NEURALGIA, NEVRALGIA

       A palavra grega neûron deu origem aos radicais neur- e nevr-, utilizados na formação de numerosos termos médicos relacionados ao sistema nervoso.
        A vogal u (ípsilon), em grego, tem som semelhante ao u em francês (som intermediário entre i e u). Já em latim, a letra u, ora tem a função de vogal (u), ora de consoante, conforme sua posição na palavra. O som consonantal do u latino evoluiu para o b ou v nas línguas românicas.
        A consonantização do u em v pode ocorrer em palavras de origem grega, como pode ser exemplificado com o antropônimo Evaristo, primitivamente Euaristo, formado de eu, bem + áristos, ótimo.[1]
        Este fato poderia explicar, à primeira vista, a duplicidade de formas existentes, principalmente em francês e português, para as palavras formadas com o elemento grego neûron.
        Convém ressaltar que os termos médicos contendo o referido elemento só foram introduzidos em época relativamente recente. À exceção de nevrologia (neurologia), nevralgia (neuralgia) e nevrose (neurose), já em uso no vocabulário médico do século XVIII, os demais compostos foram introduzidos na linguagem médica a partir do século XIX.
        O termo nevralgia (neuralgia), formado de neûron, nervo + algo, dor + sufixo -ia teria sido usado pela primeira vez pelo cirurgião francês André, em 1756.[2]
        Hipócrates usou a palavra neûron para designar qualquer estrutura anatômica esbranquiçada de aspecto fibroso, fossem nervos, tendões ou ligamentos. Erasístrato e, a seguir, Galeno, limitaram o uso do termo somente aos verdadeiros nervos.[3] Restou-nos, entretanto, aponevrose (aponeurose) como remanescente desse primitivo conceito.
        Em linguagem popular ainda perdura o sentido abrangente dado por Hipócrates à palavra neûron, como se verifica na expressão popular carne com muito nervo utilizada para designar a carne com muito tecido fibroso.
        Em latim clássico havia a palavra nervus, i, de sentido igualmente abrangente.
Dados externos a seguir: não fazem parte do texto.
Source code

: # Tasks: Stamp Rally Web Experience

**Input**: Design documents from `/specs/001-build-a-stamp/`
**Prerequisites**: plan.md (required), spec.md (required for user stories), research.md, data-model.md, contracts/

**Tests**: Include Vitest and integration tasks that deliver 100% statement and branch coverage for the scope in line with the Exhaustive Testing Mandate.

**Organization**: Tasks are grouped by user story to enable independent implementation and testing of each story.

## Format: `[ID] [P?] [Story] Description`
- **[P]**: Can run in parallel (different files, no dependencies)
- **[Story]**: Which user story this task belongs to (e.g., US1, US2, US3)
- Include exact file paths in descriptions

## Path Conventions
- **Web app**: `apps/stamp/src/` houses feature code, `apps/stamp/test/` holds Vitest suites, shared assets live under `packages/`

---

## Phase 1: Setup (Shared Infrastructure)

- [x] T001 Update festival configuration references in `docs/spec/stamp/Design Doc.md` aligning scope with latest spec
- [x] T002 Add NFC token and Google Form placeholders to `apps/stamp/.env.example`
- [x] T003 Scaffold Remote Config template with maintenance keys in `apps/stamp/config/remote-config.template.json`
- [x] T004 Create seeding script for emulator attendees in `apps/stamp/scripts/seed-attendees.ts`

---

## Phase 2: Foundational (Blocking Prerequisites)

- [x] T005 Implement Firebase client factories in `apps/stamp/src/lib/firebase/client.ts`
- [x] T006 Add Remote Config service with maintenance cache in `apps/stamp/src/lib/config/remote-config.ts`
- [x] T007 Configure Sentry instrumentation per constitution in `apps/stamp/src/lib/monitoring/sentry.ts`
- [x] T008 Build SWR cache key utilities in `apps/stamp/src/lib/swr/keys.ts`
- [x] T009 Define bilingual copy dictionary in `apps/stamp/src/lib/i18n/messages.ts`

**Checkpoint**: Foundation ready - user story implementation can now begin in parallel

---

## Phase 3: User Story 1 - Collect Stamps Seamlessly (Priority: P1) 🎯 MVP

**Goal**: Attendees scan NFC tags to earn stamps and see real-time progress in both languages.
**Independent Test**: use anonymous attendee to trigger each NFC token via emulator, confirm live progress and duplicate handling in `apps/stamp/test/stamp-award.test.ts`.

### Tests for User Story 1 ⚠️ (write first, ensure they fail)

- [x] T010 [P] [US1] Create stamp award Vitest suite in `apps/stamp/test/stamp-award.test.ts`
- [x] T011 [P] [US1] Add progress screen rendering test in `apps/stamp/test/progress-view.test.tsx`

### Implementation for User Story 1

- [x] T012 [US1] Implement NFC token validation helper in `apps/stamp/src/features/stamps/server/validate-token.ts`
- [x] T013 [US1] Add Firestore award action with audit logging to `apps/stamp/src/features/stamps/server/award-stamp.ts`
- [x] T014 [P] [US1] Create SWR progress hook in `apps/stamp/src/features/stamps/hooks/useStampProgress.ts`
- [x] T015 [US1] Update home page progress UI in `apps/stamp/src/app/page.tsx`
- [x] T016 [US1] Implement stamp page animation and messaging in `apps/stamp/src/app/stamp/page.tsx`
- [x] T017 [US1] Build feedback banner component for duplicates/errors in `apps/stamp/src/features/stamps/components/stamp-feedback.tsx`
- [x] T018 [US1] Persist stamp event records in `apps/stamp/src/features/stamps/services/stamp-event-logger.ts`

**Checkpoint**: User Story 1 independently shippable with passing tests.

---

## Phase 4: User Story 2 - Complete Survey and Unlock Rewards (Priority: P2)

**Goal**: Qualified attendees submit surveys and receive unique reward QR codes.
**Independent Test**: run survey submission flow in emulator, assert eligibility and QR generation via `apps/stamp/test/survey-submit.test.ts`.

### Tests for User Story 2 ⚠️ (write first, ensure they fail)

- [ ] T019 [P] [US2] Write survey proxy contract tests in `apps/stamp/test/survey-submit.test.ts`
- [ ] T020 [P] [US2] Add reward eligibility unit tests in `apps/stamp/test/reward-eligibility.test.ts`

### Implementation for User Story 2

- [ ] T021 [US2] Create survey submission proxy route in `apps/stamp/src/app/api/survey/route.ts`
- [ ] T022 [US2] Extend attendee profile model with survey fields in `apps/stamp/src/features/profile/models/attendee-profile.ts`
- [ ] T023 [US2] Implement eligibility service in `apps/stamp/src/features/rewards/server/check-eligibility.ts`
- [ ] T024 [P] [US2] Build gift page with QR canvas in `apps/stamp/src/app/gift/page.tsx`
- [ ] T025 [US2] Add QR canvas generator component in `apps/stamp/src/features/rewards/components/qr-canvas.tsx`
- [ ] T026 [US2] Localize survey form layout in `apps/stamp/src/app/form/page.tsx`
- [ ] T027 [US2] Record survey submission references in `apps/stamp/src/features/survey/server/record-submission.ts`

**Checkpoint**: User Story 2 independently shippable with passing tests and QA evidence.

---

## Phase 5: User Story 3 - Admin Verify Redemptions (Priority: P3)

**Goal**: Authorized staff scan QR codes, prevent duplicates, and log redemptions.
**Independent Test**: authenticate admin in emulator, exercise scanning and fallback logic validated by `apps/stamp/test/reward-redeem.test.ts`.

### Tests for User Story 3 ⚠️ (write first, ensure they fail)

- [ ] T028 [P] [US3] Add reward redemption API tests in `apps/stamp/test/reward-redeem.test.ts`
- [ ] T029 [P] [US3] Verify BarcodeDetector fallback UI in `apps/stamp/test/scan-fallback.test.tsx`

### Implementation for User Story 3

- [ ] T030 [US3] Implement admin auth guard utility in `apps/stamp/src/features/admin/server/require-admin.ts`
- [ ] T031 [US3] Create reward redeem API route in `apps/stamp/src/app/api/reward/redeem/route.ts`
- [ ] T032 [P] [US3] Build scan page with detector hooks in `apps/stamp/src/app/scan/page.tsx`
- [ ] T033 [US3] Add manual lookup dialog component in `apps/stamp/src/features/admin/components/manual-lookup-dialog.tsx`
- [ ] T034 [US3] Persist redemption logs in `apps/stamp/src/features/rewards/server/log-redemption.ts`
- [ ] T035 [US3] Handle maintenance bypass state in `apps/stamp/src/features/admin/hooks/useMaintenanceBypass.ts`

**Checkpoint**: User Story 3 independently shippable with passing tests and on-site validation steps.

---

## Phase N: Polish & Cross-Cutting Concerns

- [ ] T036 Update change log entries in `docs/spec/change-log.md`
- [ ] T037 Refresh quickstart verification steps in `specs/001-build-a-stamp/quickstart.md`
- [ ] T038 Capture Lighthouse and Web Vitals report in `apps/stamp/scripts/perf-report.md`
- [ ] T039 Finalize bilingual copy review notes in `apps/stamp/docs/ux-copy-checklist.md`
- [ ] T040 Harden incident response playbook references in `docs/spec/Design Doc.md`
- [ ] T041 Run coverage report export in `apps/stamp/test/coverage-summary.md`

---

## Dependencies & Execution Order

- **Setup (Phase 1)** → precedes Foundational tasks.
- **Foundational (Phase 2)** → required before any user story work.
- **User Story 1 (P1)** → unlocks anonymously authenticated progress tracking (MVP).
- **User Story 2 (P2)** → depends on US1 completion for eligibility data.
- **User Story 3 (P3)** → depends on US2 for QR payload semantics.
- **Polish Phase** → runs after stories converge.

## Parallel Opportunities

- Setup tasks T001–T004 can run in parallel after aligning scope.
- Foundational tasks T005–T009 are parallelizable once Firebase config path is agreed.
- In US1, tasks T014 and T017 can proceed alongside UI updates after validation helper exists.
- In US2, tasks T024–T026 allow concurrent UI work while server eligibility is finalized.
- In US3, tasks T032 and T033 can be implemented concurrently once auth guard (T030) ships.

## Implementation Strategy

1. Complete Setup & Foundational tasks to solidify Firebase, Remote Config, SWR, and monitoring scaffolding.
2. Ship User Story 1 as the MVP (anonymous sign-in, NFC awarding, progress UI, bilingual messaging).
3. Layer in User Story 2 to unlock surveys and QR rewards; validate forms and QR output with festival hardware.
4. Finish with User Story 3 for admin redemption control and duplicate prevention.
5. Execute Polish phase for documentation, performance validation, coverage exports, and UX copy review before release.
Nervosus, em latim, tinha o significado de musculoso, forte, vigoroso, acepção esta que se estendeu até ao português arcaico.[4]
        Outra explicação possível para o uso de v em lugar de u seria por metátese na palavra nervo.
       Qualquer que seja a interpretação que se queira dar à existência dessa duplicidade de formas, convém nos fixarmos em apenas uma delas, em favor da desejada uniformidade da nomenclatura biomédica.
        Os léxicos mais antigos, como o de Domingos Vieira [5], registram com v todos os vocábulos formados a partir de neûron, existentes na época. Ramiz Galvão [6], para alguns derivados, como nevralgia, nevrite e nevrose, registra apenas a forma com v; para outros cognatos, como neural, neuraxe, neuroglia, apenas a forma com u; finalmente para outros como neurologia, neurilema e neurônio, as duas formas. Já os léxicos contemporâneos, na maioria das vezes, consignam as duas formas, porém dando preferência à grafia com u.
        O Vocabulário Ortográfico da Academia Brasileira de Letras (1999), registra 74 vocábulos formados com nevro e nada menos que 479 formados com neuro, o que indica que os termos científicos de criação mais recente formaram-se com o radical neur-.[7]
        Percebe-se que as palavras grafadas com v resultaram da influência exercida na terminologia médica pela língua francesa, a qual, aos poucos, vai cedendo lugar à influência atual da língua inglesa. Nesta só se empregam as formas com u.
        A Nomina Anatomica consigna em latim a forma neuro para os termos anatômicos formados com este tema, como neurogliae neurofibra.[8]
        Seria desejável que todas as palavras que utilizam o elemento grego neûron fossem grafadas com u, proscrevendo-se as formas com v. Diríamos neuralgia, neurite, aponeurose, etc.
        Com a palavra os neurologistas.
 

Referências bibliográficas

1. MACHADO, J.P. - Dicionário onomástico etimológico da língua portuguesa, Ed. Confluência, s/d.
2. SKINNER, H.A. - The origin of medical terms, 2.ed. Baltimore, Williams & Wilkins, 1961, p.291.
3. MARCOVECCHIO, E. - Dizionario etimologico storico dei termini medici. Firenze, Ed. Festina Lente, 1993, p. 578.
4. MORAES SILVA, Antonio de - Dicionário da língua portuguesa. Lisboa,  Typographia Lacerdina, 1813.MORAES SILVA, Antonio de - Dicionário da língua portuguesa. Lisboa,  Typographia Lacerdina, 1813.
5. VIEIRA, D. - Grande dicionário português ou Tesouro da língua portuguesa. Porto, Ernesto Chardron e Bartholomeu H. de Moraes, 1871-1874.
6. GALVÃO, B.F.R. - Vocabulário etymologico, ortographico e prosodico das palavras portuguesas derivadas da língua grega. Rio de Janeiro, Liv. Francisco Alves, 1909.
7. ACADEMIA BRASILEIRA DE LETRAS: Vocabulário ortográfico da língua portuguesa, 3. ed. Rio de Janeiro, Imprensa Nacional, 1999.
8. FEDERATIVE COMMITTEE ON ANATOMICAL TERMINOLOGY. - Terminologia anatomica. Stuttgart, Georg Thieme Verlag, 1998, p.104.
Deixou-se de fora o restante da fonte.